- Available records:
***
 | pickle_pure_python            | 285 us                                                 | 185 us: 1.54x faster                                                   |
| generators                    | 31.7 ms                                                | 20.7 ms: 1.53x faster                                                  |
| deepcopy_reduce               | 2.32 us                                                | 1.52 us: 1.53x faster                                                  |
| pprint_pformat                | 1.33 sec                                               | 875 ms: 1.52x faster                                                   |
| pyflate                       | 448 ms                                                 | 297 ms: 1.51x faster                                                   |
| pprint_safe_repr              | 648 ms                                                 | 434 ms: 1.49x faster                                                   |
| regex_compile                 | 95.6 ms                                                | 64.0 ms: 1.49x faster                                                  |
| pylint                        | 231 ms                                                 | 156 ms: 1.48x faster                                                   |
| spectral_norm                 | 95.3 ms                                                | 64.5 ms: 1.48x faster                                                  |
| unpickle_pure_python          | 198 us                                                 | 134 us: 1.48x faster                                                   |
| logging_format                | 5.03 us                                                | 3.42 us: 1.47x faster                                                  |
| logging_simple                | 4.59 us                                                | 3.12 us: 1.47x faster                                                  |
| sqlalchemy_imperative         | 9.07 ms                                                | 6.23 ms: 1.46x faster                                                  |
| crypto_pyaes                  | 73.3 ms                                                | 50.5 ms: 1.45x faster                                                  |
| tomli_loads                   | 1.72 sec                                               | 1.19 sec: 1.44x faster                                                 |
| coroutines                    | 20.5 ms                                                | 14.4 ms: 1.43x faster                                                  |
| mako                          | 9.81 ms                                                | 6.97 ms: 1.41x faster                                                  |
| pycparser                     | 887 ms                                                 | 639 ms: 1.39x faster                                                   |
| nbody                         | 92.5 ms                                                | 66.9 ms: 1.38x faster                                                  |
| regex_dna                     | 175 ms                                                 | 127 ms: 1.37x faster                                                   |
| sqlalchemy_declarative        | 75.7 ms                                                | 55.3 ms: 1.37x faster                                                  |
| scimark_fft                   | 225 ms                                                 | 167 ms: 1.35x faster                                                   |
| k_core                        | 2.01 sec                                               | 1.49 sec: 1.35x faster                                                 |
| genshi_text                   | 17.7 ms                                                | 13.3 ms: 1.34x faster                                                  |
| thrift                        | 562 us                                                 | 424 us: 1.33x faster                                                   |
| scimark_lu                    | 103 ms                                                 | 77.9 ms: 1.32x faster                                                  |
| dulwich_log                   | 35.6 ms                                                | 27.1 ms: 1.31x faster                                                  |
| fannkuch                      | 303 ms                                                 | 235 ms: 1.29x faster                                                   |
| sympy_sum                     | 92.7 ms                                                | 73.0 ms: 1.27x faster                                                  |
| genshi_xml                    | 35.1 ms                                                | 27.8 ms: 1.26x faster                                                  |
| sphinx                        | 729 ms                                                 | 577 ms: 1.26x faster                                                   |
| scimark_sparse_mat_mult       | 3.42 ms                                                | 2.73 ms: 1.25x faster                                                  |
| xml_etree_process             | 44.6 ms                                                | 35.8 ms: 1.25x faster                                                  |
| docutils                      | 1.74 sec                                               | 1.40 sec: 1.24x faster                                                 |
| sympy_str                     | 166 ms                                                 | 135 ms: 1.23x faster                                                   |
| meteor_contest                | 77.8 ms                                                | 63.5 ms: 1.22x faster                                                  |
***
- The problem: Your task for the entries above: copy exactly the span starting with the line with "64.5 ms: 1.48x" and going on through the line with "134 us: 1.48x", both lines included, and nothing else.

- Worked solution:
| spectral_norm                 | 95.3 ms                                                | 64.5 ms: 1.48x faster                                                  |
| unpickle_pure_python          | 198 us                                                 | 134 us: 1.48x faster                                                   |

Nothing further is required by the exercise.